Task directions: What you output must be the exact lines from the first line of the data through the one holding "- [func (e ContainerError)", with no pictures.

Source texts of formatted documents
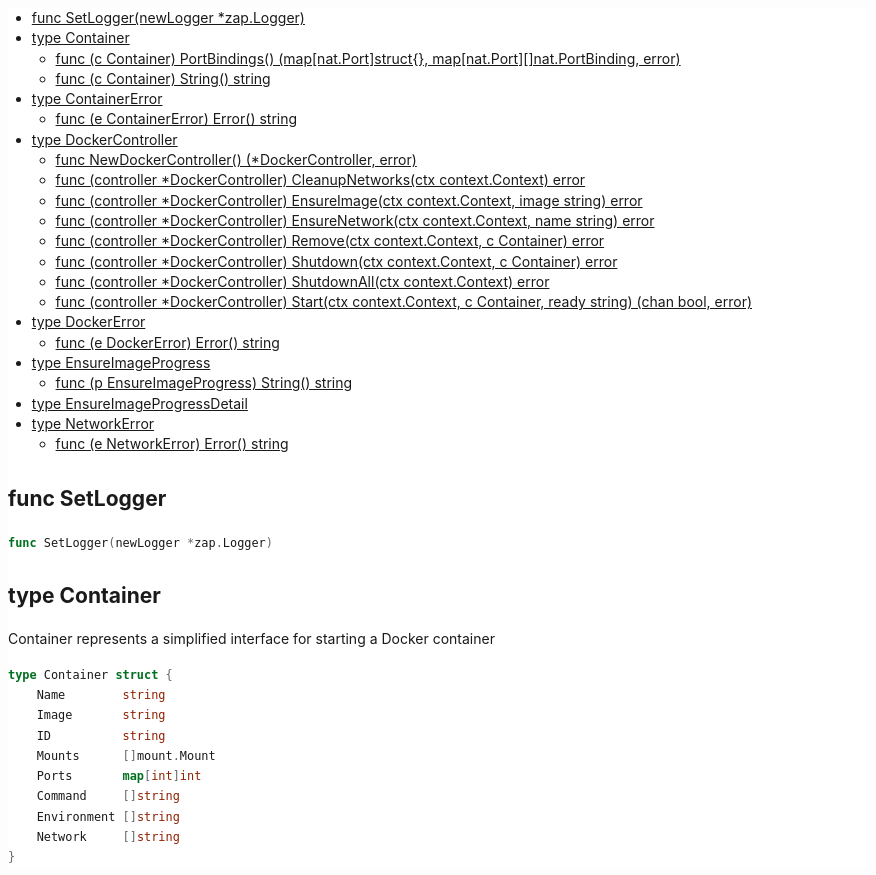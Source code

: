 - [func SetLogger(newLogger *zap.Logger)](<#func-setlogger>)
- [type Container](<#type-container>)
  - [func (c Container) PortBindings() (map[nat.Port]struct{}, map[nat.Port][]nat.PortBinding, error)](<#func-container-portbindings>)
  - [func (c Container) String() string](<#func-container-string>)
- [type ContainerError](<#type-containererror>)
  - [func (e ContainerError) Error() string](<#func-containererror-error>)
- [type DockerController](<#type-dockercontroller>)
  - [func NewDockerController() (*DockerController, error)](<#func-newdockercontroller>)
  - [func (controller *DockerController) CleanupNetworks(ctx context.Context) error](<#func-dockercontroller-cleanupnetworks>)
  - [func (controller *DockerController) EnsureImage(ctx context.Context, image string) error](<#func-dockercontroller-ensureimage>)
  - [func (controller *DockerController) EnsureNetwork(ctx context.Context, name string) error](<#func-dockercontroller-ensurenetwork>)
  - [func (controller *DockerController) Remove(ctx context.Context, c Container) error](<#func-dockercontroller-remove>)
  - [func (controller *DockerController) Shutdown(ctx context.Context, c Container) error](<#func-dockercontroller-shutdown>)
  - [func (controller *DockerController) ShutdownAll(ctx context.Context) error](<#func-dockercontroller-shutdownall>)
  - [func (controller *DockerController) Start(ctx context.Context, c Container, ready string) (chan bool, error)](<#func-dockercontroller-start>)
- [type DockerError](<#type-dockererror>)
  - [func (e DockerError) Error() string](<#func-dockererror-error>)
- [type EnsureImageProgress](<#type-ensureimageprogress>)
  - [func (p EnsureImageProgress) String() string](<#func-ensureimageprogress-string>)
- [type EnsureImageProgressDetail](<#type-ensureimageprogressdetail>)
- [type NetworkError](<#type-networkerror>)
  - [func (e NetworkError) Error() string](<#func-networkerror-error>)


## func SetLogger

```go
func SetLogger(newLogger *zap.Logger)
```

## type Container

Container represents a simplified interface for starting a Docker container

```go
type Container struct {
    Name        string
    Image       string
    ID          string
    Mounts      []mount.Mount
    Ports       map[int]int
    Command     []string
    Environment []string
    Network     []string
}
```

Answer box:
Source code

: - [func SetLogger(newLogger *zap.Logger)](<#func-setlogger>)
- [type Container](<#type-container>)
  - [func (c Container) PortBindings() (map[nat.Port]struct{}, map[nat.Port][]nat.PortBinding, error)](<#func-container-portbindings>)
  - [func (c Container) String() string](<#func-container-string>)
- [type ContainerError](<#type-containererror>)
  - [func (e ContainerError) Error() string](<#func-containererror-error>)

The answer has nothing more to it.